“Penjaga toko dan tukang bengkel, sementara sebagai guru, Kak Ridwan cocoknya memang dengan aku, calon bidan.”
Usai mengatakan itu, Olip meninggalkan Mika sendirian untuk pergi ke kamarnya.
Sementara itu, Mika masih kebingungan. Ia baru saja memproses kekasihnya selingkuh dengan adiknya sendiri, lalu ternyata kedua orang tuanya sendiri rupanya mendukung perselingkuhan itu.
Belum pulih dari dua hal tersebut, Noval, mantan kekasih adiknya, kini justru melamarnya tanpa mengatakan apa pun sebelumnya.
Kenapa semua jadi seperti ini? Apa maksud Noval melakukannya?
Apakah pria itu mau membalas Olip? Atau bagaimana?

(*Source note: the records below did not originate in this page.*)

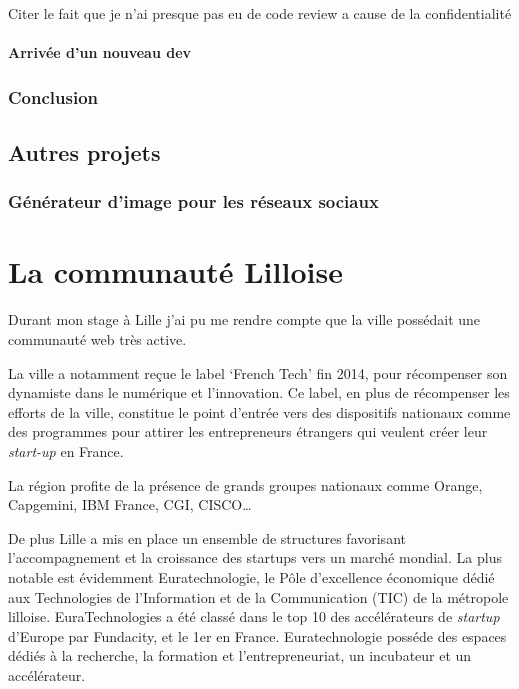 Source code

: \documentclass[12pt,a4paper]{article}
\begin{document}
  Citer le fait que je n'ai presque pas eu de code review a cause de la
  confidentialité

  \paragraph{Arrivée d'un nouveau dev}\label{arrivuxe9e-dun-nouveau-dev}

  \subsubsection{Conclusion}\label{conclusion-1}

  \subsection{Autres projets}\label{autres-projets}

  \subsubsection{Générateur d'image pour les réseaux
  sociaux}\label{guxe9nuxe9rateur-dimage-pour-les-ruxe9seaux-sociaux}

  \newpage

  \section{La communauté Lilloise}\label{la-communautuxe9-lilloise}

  Durant mon stage à Lille j'ai pu me rendre compte que la ville possédait
  une communauté web très active.

  \bigskip

  La ville a notamment reçue le label `French Tech' fin 2014, pour
  récompenser son dynamiste dans le numérique et l'innovation. Ce label,
  en plus de récompenser les efforts de la ville, constitue le point
  d'entrée vers des dispositifs nationaux comme des programmes pour
  attirer les entrepreneurs étrangers qui veulent créer leur
  \emph{start-up} en France.

  \bigskip

  La région profite de la présence de grands groupes nationaux comme
  Orange, Capgemini, IBM France, CGI, CISCO\ldots{}

  \bigskip

  De plus Lille a mis en place un ensemble de structures favorisant
  l'accompagnement et la croissance des startups vers un marché mondial.
  La plus notable est évidemment Euratechnologie, le Pôle d'excellence
  économique dédié aux Technologies de l'Information et de la
  Communication (TIC) de la métropole lilloise. EuraTechnologies a été
  classé dans le top 10 des accélérateurs de \emph{startup} d'Europe par
  Fundacity, et le 1er en France. Euratechnologie posséde des espaces
  dédiés à la recherche, la formation et l'entrepreneuriat, un incubateur
  et un accélérateur.
\end{document}
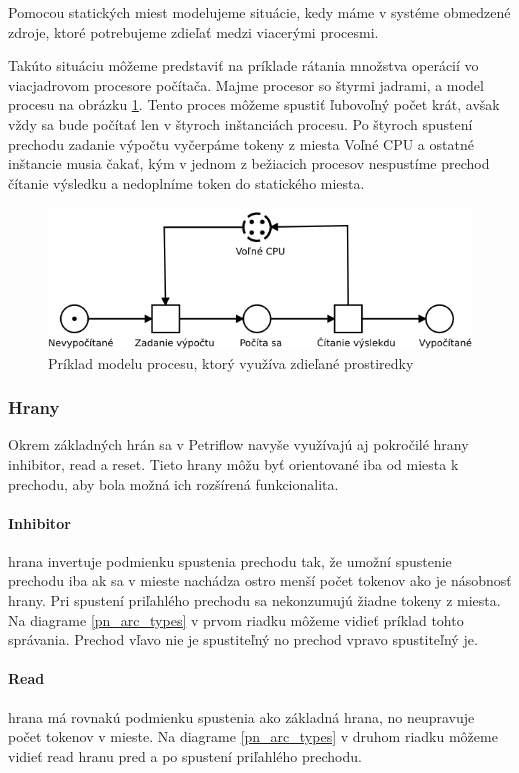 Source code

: Pomocou statických miest modelujeme situácie, kedy máme v systéme obmedzené zdroje, ktoré potrebujeme zdieľať medzi viacerými procesmi. 

Takúto situáciu môžeme predstaviť na príklade rátania množstva operácií vo viacjadrovom procesore počítača. Majme procesor so štyrmi jadrami, a model procesu na obrázku \ref{pn_static_place}. Tento proces môžeme spustiť ľubovoľný počet krát, avšak vždy sa bude počítať len v štyroch inštanciách procesu. Po štyroch spustení prechodu zadanie výpočtu vyčerpáme tokeny z miesta Voľné CPU a ostatné inštancie musia čakať, kým v jednom z bežiacich procesov nespustíme prechod čítanie výsledku a nedoplníme token do statického miesta. 


\begin{figure}[!htbp]
\centering
\includegraphics[width=14cm]{img/pn_static_place.png}
\caption{Príklad modelu procesu, ktorý využíva zdieľané prostiredky}
\label{pn_static_place}
\end{figure}


\subsubsection{Hrany}
Okrem základných hrán sa v Petriflow navyše využívajú aj pokročilé hrany inhibitor, read a reset. Tieto hrany môžu byť orientované iba od miesta k prechodu, aby bola možná ich rozšírená funkcionalita.

\paragraph{Inhibitor} hrana invertuje  podmienku spustenia prechodu tak, že umožní spustenie prechodu iba ak sa v mieste nachádza ostro menší počet tokenov ako je násobnosť hrany. Pri spustení priľahlého prechodu sa nekonzumujú žiadne tokeny z miesta. Na diagrame  \ref{pn_arc_types} v prvom riadku môžeme vidieť príklad tohto správania. Prechod vľavo nie je spustiteľný no prechod vpravo spustiteľný je. 

\paragraph{Read} hrana má rovnakú podmienku spustenia ako základná hrana, no neupravuje počet tokenov v mieste. Na diagrame  \ref{pn_arc_types} v druhom riadku môžeme vidieť read hranu pred a po spustení priľahlého prechodu. 
 
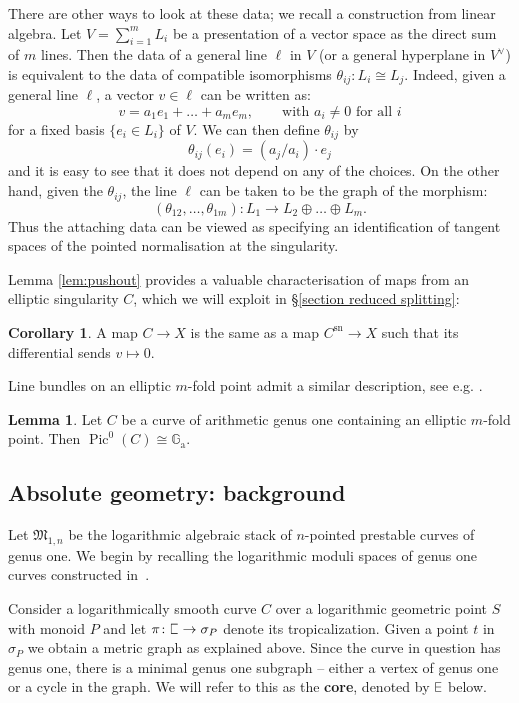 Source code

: \documentclass[11pt]{amsart}
\DeclareRobustCommand{\plE}{\text{\reflectbox{$\exists$}}}
\newcommand{\plC}{\scalebox{0.8}[1.3]{$\sqsubset$}}
\renewcommand{\to}{\rightarrow}
\theoremstyle{definition}
\newtheorem{lemma}[thm]{Lemma}
\newtheorem{cor}[thm]{Corollary}
\theoremstyle{definition}
\begin{document}
There are other ways to look at these data; we recall a construction from linear algebra. Let $V=\sum_{i=1}^mL_i$ be a presentation of a vector space as the direct sum of $m$ lines. Then the data of a general line $\ell$ in $V$ (or a general hyperplane in $V^\vee$) is equivalent to the data of compatible isomorphisms $\theta_{ij} \colon L_i \cong L_j$. Indeed, given a general line $\ell$, a vector $v\in\ell$ can be written as:
\[v=a_1e_1+\ldots+a_me_m,\qquad \text{with $a_i\neq 0$ for all $i$}\]
for a fixed basis $\{e_i\in L_i\}$ of $V$. We can then define $\theta_{ij}$ by
\[\theta_{ij}(e_i)=(a_j/a_i)\cdot e_j\]
and it is easy to see that it does not depend on any of the choices. On the other hand, given the $\theta_{ij}$, the line $\ell$ can be taken to be the graph of the morphism:
\[(\theta_{12},\ldots,\theta_{1m})\colon L_1\to L_2\oplus\ldots\oplus L_m.\]
Thus the attaching data can be viewed as specifying an identification of tangent spaces of the pointed normalisation at the singularity.

Lemma \ref{lem:pushout} provides a valuable characterisation of maps from an elliptic singularity $C$, which we will exploit in \S \ref{section reduced splitting}:
\begin{cor}\label{cor:maps_from_elliptic_sing}
 A map $C\to X$ is the same as a map $C^\text{sn}\to X$ such that its differential sends $v \mapsto 0$.
\end{cor}
\noindent Line bundles on an elliptic $m$-fold point admit a similar description, see e.g. \cite[Lemma 7.5.12]{LiuQ}.
\begin{lemma}\label{lem:PicE}
 Let $C$ be a curve of arithmetic genus one containing an elliptic $m$-fold point. Then $\operatorname{Pic}^0(C)\cong\mathbb G_{\text{a}}$.
\end{lemma}


\subsection{Absolute geometry: background} Let $\mathfrak M_{1,n}$ be the logarithmic algebraic stack of $n$-pointed prestable curves of genus one. We begin by recalling the logarithmic moduli spaces of genus one curves constructed in~\cite[\S 2 \& \S 4]{RSPW}. 

Consider a logarithmically smooth curve $C$ over a logarithmic geometric point $S$ with monoid $P$ and let $\pi\colon \plC\to \sigma_P$ denote its tropicalization. Given a point $t$ in $\sigma_P$ we obtain a metric graph as explained above. Since the curve in question has genus one, there is a minimal genus one subgraph -- either a vertex of genus one or a cycle in the graph. We will refer to this as the \textbf{core}, denoted by $\plE$ below.
\end{document}
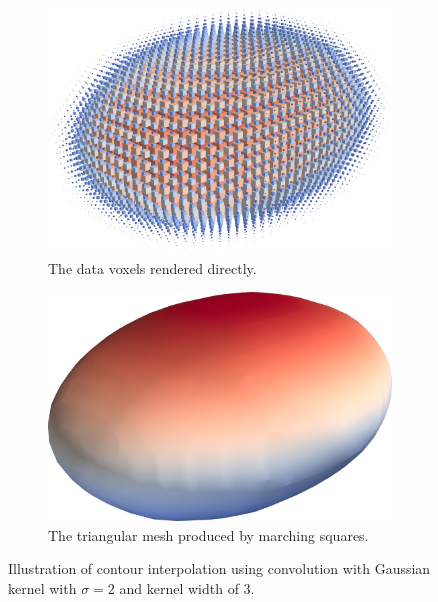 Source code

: \documentclass[a4paper,10pt]{report}
\begin{document}
\begin{figure}[H]
    \centering
    \begin{subfigure}{.49\textwidth}
        \includegraphics[width=\textwidth]{../images/3D/Ellipsoid_blocks_gaussian.png}
    \caption{The data voxels rendered directly.}
    \label{fig:Ellipsoid_blocks_gaussian}
    \end{subfigure}
    \hfill
    \begin{subfigure}{.49\textwidth}
        \includegraphics[width=\textwidth]{../images/3D/Ellipsoid_marching_squares_gaussian.png}
    \caption{The triangular mesh produced by marching squares.}
    \label{fig:Ellipsoid_marching_squares_gaussian}
    \end{subfigure}
    \caption{Illustration of contour interpolation using convolution with Gaussian kernel with $\sigma=2$ and kernel width of 3.}
    \label{fig:Ellipsoid_gaussian}
\end{figure}
\end{document}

“Ah, pusing,” keluh Mika, menghapus sisa air matanya dengan kasar. Perempuan itu menghela napas. "Kenapa semuanya bisa menjadi serumit ini? Apa maksud Noval dengan melakukan ini?"
Namun, tidak ada jawab untuk pertanyaannya. Bahkan hingga Mika terlelap larut, akibat memikirkan kemungkinan-kemungkinan mengapa Noval melamar dirinya, alih-alih Olip, pacarnya.
***
"Mika! Bangun!"
Teriakan sang ibu menyentakkan Mika dari tidur lelapnya. Karena terlalu sibuk memikirkan Noval, wanita itu bangun terlalu siang.
Pukul 6.
“Astaga, aku belum masak,” gumam Mika pada dirinya sendiri.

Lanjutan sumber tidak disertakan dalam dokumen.